Source texts of formatted documents
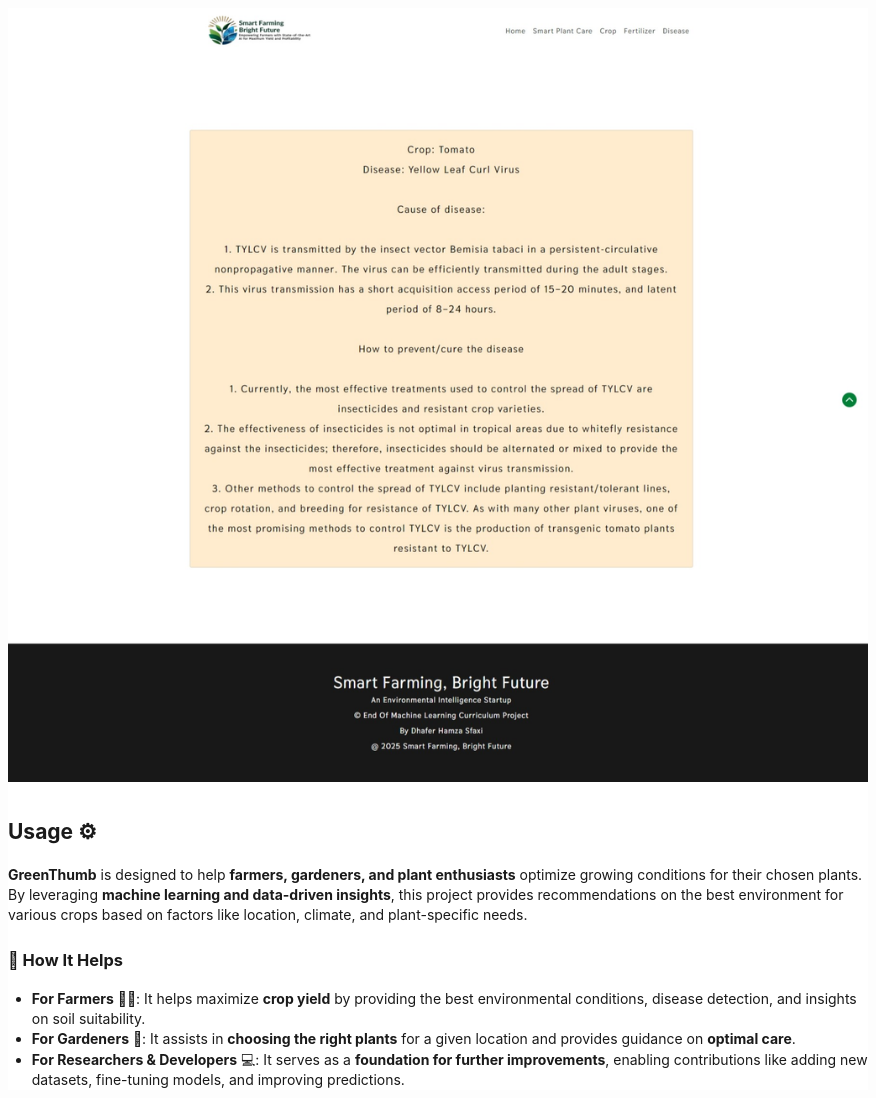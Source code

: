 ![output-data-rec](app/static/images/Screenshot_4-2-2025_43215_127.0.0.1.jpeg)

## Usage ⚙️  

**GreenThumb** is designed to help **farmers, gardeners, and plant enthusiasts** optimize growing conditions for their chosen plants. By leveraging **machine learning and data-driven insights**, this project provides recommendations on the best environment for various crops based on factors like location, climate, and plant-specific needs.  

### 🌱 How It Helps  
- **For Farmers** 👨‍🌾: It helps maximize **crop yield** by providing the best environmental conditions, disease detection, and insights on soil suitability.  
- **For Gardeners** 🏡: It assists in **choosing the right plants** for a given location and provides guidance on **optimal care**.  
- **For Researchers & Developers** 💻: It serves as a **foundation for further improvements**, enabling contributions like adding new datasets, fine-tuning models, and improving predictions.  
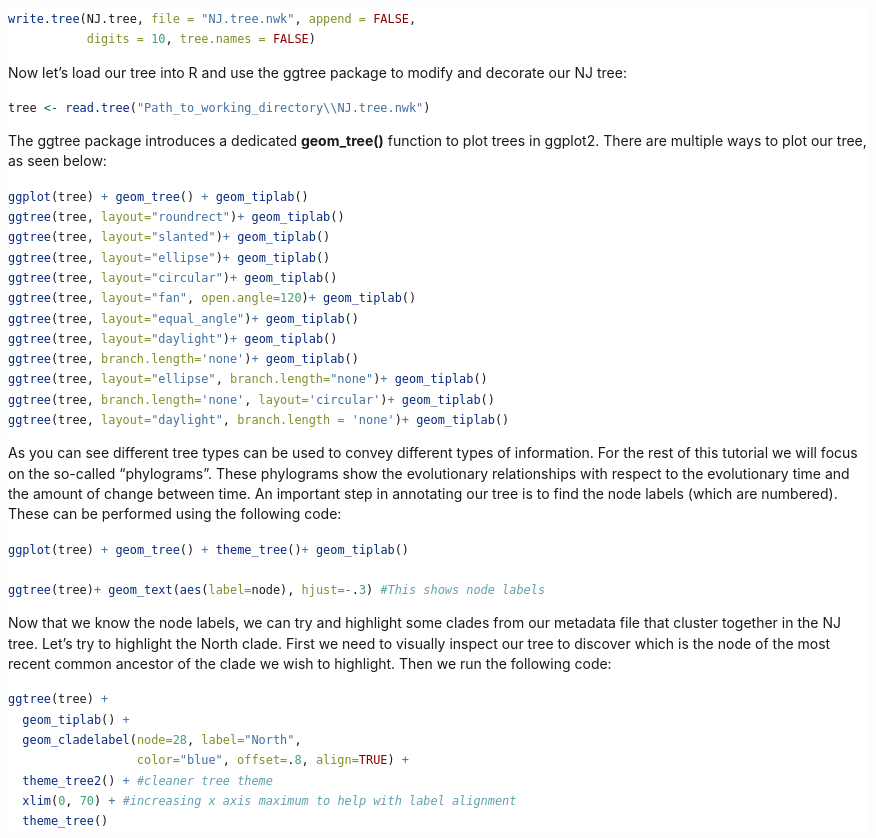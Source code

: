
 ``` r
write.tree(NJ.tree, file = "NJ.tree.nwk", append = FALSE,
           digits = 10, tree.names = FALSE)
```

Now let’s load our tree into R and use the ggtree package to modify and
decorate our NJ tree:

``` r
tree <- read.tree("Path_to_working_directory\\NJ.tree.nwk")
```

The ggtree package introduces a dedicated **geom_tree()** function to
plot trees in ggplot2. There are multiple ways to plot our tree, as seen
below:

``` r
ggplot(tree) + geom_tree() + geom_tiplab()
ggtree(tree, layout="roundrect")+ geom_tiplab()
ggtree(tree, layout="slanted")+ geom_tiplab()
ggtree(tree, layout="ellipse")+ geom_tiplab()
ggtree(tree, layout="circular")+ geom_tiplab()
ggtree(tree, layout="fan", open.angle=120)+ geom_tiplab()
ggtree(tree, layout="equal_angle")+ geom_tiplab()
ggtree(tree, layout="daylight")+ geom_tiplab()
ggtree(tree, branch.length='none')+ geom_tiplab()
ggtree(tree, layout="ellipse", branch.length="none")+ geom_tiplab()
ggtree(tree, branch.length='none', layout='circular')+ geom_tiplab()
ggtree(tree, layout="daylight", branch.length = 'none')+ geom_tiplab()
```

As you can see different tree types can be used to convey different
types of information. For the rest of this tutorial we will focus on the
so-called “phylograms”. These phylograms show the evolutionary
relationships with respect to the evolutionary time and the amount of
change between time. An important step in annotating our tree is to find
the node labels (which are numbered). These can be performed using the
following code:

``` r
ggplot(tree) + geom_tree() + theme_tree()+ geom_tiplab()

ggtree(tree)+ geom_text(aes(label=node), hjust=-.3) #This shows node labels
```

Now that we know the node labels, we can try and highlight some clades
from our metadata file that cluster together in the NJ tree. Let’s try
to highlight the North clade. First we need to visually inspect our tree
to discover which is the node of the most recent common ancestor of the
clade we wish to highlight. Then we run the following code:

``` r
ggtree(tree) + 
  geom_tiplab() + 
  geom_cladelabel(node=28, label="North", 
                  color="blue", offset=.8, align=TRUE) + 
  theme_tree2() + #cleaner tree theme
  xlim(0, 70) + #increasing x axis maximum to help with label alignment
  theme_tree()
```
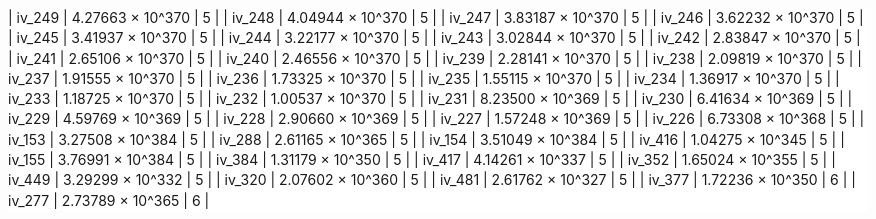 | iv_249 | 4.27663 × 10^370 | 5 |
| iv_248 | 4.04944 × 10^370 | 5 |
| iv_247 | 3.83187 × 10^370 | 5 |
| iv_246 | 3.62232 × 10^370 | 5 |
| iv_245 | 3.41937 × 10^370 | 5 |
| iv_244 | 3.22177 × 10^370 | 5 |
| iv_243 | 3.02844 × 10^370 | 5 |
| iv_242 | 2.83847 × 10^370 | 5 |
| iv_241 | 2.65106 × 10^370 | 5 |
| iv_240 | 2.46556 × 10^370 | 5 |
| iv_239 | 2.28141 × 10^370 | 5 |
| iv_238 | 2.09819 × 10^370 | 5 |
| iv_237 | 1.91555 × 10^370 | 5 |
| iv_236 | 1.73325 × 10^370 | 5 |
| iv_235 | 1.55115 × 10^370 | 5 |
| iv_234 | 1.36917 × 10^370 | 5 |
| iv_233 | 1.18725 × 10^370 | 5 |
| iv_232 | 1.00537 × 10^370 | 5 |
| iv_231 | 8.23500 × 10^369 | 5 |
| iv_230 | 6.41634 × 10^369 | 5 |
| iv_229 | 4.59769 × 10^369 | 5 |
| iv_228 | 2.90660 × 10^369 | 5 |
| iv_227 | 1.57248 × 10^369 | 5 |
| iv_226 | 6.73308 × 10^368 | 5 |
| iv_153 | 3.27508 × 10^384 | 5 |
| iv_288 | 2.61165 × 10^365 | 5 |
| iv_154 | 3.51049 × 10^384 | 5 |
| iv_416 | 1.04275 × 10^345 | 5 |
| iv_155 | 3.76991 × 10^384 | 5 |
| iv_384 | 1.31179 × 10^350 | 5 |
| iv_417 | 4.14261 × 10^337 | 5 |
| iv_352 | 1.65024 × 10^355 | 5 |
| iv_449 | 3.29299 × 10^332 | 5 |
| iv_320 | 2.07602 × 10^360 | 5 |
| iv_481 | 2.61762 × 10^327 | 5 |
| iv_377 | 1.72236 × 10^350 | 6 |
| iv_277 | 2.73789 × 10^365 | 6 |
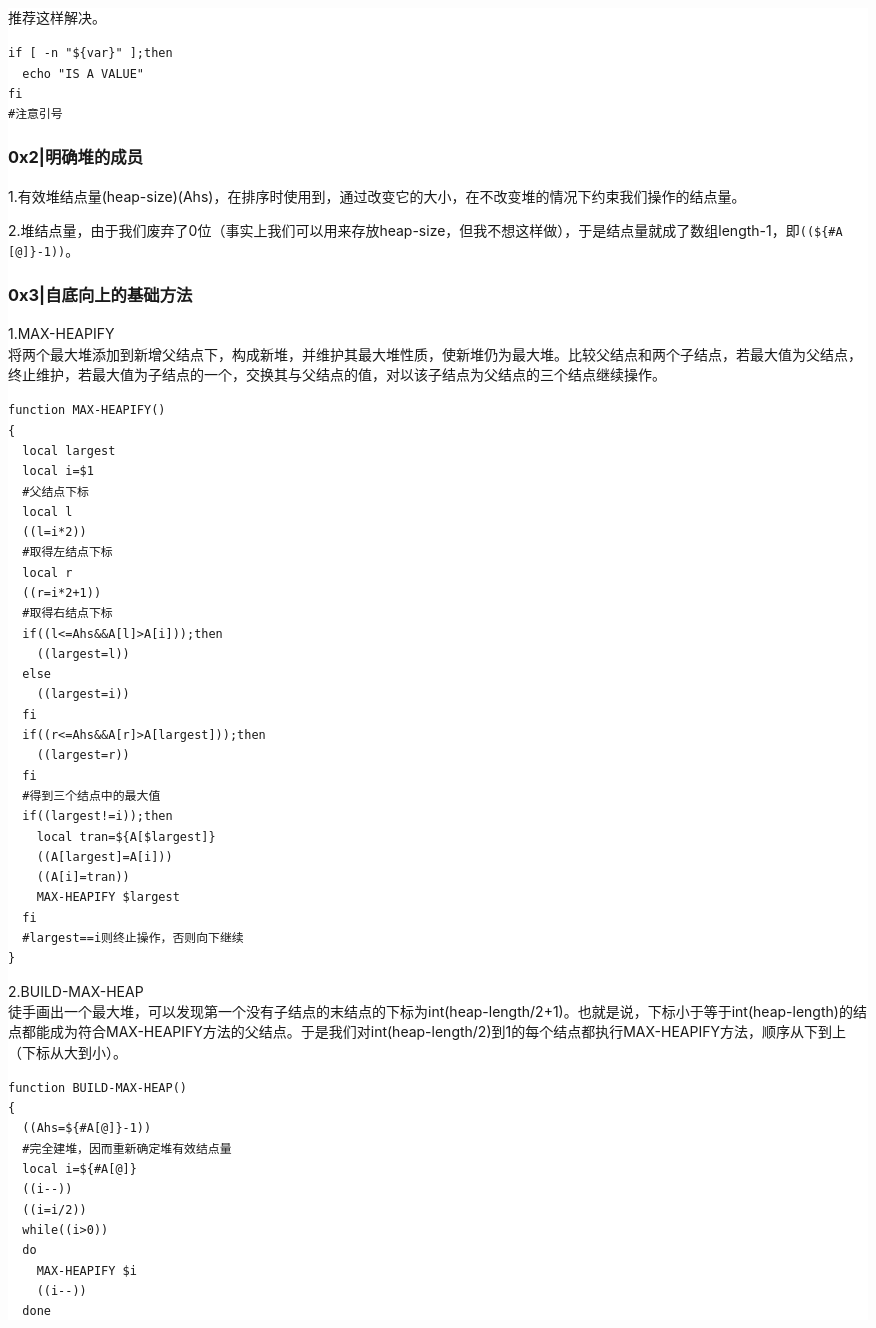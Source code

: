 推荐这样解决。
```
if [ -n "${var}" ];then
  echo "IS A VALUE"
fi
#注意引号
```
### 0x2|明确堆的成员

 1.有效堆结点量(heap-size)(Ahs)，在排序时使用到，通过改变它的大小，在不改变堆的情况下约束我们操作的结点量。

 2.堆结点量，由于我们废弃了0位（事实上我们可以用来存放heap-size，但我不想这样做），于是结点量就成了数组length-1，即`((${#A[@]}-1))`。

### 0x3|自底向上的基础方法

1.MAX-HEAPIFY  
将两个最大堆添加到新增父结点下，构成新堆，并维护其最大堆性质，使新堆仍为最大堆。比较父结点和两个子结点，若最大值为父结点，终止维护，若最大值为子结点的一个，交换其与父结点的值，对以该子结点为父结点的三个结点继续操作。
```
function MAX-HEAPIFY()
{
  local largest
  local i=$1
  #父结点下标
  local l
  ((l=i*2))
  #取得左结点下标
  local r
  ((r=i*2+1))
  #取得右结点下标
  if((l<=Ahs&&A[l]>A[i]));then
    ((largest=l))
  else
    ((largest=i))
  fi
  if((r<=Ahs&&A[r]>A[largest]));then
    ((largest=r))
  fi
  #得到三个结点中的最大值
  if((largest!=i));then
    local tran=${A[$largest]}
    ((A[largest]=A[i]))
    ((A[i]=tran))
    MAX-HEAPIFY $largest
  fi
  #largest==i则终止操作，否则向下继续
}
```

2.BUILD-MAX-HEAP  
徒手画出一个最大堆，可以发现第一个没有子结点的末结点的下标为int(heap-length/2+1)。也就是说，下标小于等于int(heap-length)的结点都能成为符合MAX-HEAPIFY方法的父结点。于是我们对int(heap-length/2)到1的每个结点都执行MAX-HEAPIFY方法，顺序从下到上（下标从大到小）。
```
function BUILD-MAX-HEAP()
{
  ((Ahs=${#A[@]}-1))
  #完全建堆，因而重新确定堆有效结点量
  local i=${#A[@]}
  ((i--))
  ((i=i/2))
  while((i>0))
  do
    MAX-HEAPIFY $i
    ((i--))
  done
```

ABOUT THIS EXERCISE
Without copying any picture, write out the entries exactly.

RESULT OF THIS EXERCISE
Source code

: ![output-data-rec](app/static/images/Screenshot_4-2-2025_43215_127.0.0.1.jpeg)

## Usage ⚙️  

**GreenThumb** is designed to help **farmers, gardeners, and plant enthusiasts** optimize growing conditions for their chosen plants. By leveraging **machine learning and data-driven insights**, this project provides recommendations on the best environment for various crops based on factors like location, climate, and plant-specific needs.  

### 🌱 How It Helps  
- **For Farmers** 👨‍🌾: It helps maximize **crop yield** by providing the best environmental conditions, disease detection, and insights on soil suitability.  
- **For Gardeners** 🏡: It assists in **choosing the right plants** for a given location and provides guidance on **optimal care**.  
- **For Researchers & Developers** 💻: It serves as a **foundation for further improvements**, enabling contributions like adding new datasets, fine-tuning models, and improving predictions.  
Source code

:
 ``` r
write.tree(NJ.tree, file = "NJ.tree.nwk", append = FALSE,
           digits = 10, tree.names = FALSE)
```

Now let’s load our tree into R and use the ggtree package to modify and
decorate our NJ tree:

``` r
tree <- read.tree("Path_to_working_directory\\NJ.tree.nwk")
```

The ggtree package introduces a dedicated **geom_tree()** function to
plot trees in ggplot2. There are multiple ways to plot our tree, as seen
below:

``` r
ggplot(tree) + geom_tree() + geom_tiplab()
ggtree(tree, layout="roundrect")+ geom_tiplab()
ggtree(tree, layout="slanted")+ geom_tiplab()
ggtree(tree, layout="ellipse")+ geom_tiplab()
ggtree(tree, layout="circular")+ geom_tiplab()
ggtree(tree, layout="fan", open.angle=120)+ geom_tiplab()
ggtree(tree, layout="equal_angle")+ geom_tiplab()
ggtree(tree, layout="daylight")+ geom_tiplab()
ggtree(tree, branch.length='none')+ geom_tiplab()
ggtree(tree, layout="ellipse", branch.length="none")+ geom_tiplab()
ggtree(tree, branch.length='none', layout='circular')+ geom_tiplab()
ggtree(tree, layout="daylight", branch.length = 'none')+ geom_tiplab()
```

As you can see different tree types can be used to convey different
types of information. For the rest of this tutorial we will focus on the
so-called “phylograms”. These phylograms show the evolutionary
relationships with respect to the evolutionary time and the amount of
change between time. An important step in annotating our tree is to find
the node labels (which are numbered). These can be performed using the
following code:

``` r
ggplot(tree) + geom_tree() + theme_tree()+ geom_tiplab()

ggtree(tree)+ geom_text(aes(label=node), hjust=-.3) #This shows node labels
```

Now that we know the node labels, we can try and highlight some clades
from our metadata file that cluster together in the NJ tree. Let’s try
to highlight the North clade. First we need to visually inspect our tree
to discover which is the node of the most recent common ancestor of the
clade we wish to highlight. Then we run the following code:

``` r
ggtree(tree) + 
  geom_tiplab() + 
  geom_cladelabel(node=28, label="North", 
                  color="blue", offset=.8, align=TRUE) + 
  theme_tree2() + #cleaner tree theme
  xlim(0, 70) + #increasing x axis maximum to help with label alignment
  theme_tree()
```
 | iv_249 | 4.27663 × 10^370 | 5 |
| iv_248 | 4.04944 × 10^370 | 5 |
| iv_247 | 3.83187 × 10^370 | 5 |
| iv_246 | 3.62232 × 10^370 | 5 |
| iv_245 | 3.41937 × 10^370 | 5 |
| iv_244 | 3.22177 × 10^370 | 5 |
| iv_243 | 3.02844 × 10^370 | 5 |
| iv_242 | 2.83847 × 10^370 | 5 |
| iv_241 | 2.65106 × 10^370 | 5 |
| iv_240 | 2.46556 × 10^370 | 5 |
| iv_239 | 2.28141 × 10^370 | 5 |
| iv_238 | 2.09819 × 10^370 | 5 |
| iv_237 | 1.91555 × 10^370 | 5 |
| iv_236 | 1.73325 × 10^370 | 5 |
| iv_235 | 1.55115 × 10^370 | 5 |
| iv_234 | 1.36917 × 10^370 | 5 |
| iv_233 | 1.18725 × 10^370 | 5 |
| iv_232 | 1.00537 × 10^370 | 5 |
| iv_231 | 8.23500 × 10^369 | 5 |
| iv_230 | 6.41634 × 10^369 | 5 |
| iv_229 | 4.59769 × 10^369 | 5 |
| iv_228 | 2.90660 × 10^369 | 5 |
| iv_227 | 1.57248 × 10^369 | 5 |
| iv_226 | 6.73308 × 10^368 | 5 |
| iv_153 | 3.27508 × 10^384 | 5 |
| iv_288 | 2.61165 × 10^365 | 5 |
| iv_154 | 3.51049 × 10^384 | 5 |
| iv_416 | 1.04275 × 10^345 | 5 |
| iv_155 | 3.76991 × 10^384 | 5 |
| iv_384 | 1.31179 × 10^350 | 5 |
| iv_417 | 4.14261 × 10^337 | 5 |
| iv_352 | 1.65024 × 10^355 | 5 |
| iv_449 | 3.29299 × 10^332 | 5 |
| iv_320 | 2.07602 × 10^360 | 5 |
| iv_481 | 2.61762 × 10^327 | 5 |
| iv_377 | 1.72236 × 10^350 | 6 |
| iv_277 | 2.73789 × 10^365 | 6 |
Source code

: 推荐这样解决。
```
if [ -n "${var}" ];then
  echo "IS A VALUE"
fi
#注意引号
```
### 0x2|明确堆的成员

 1.有效堆结点量(heap-size)(Ahs)，在排序时使用到，通过改变它的大小，在不改变堆的情况下约束我们操作的结点量。

 2.堆结点量，由于我们废弃了0位（事实上我们可以用来存放heap-size，但我不想这样做），于是结点量就成了数组length-1，即`((${#A[@]}-1))`。

### 0x3|自底向上的基础方法

1.MAX-HEAPIFY  
将两个最大堆添加到新增父结点下，构成新堆，并维护其最大堆性质，使新堆仍为最大堆。比较父结点和两个子结点，若最大值为父结点，终止维护，若最大值为子结点的一个，交换其与父结点的值，对以该子结点为父结点的三个结点继续操作。
```
function MAX-HEAPIFY()
{
  local largest
  local i=$1
  #父结点下标
  local l
  ((l=i*2))
  #取得左结点下标
  local r
  ((r=i*2+1))
  #取得右结点下标
  if((l<=Ahs&&A[l]>A[i]));then
    ((largest=l))
  else
    ((largest=i))
  fi
  if((r<=Ahs&&A[r]>A[largest]));then
    ((largest=r))
  fi
  #得到三个结点中的最大值
  if((largest!=i));then
    local tran=${A[$largest]}
    ((A[largest]=A[i]))
    ((A[i]=tran))
    MAX-HEAPIFY $largest
  fi
  #largest==i则终止操作，否则向下继续
}
```

2.BUILD-MAX-HEAP  
徒手画出一个最大堆，可以发现第一个没有子结点的末结点的下标为int(heap-length/2+1)。也就是说，下标小于等于int(heap-length)的结点都能成为符合MAX-HEAPIFY方法的父结点。于是我们对int(heap-length/2)到1的每个结点都执行MAX-HEAPIFY方法，顺序从下到上（下标从大到小）。
```
function BUILD-MAX-HEAP()
{
  ((Ahs=${#A[@]}-1))
  #完全建堆，因而重新确定堆有效结点量
  local i=${#A[@]}
  ((i--))
  ((i=i/2))
  while((i>0))
  do
    MAX-HEAPIFY $i
    ((i--))
  done
```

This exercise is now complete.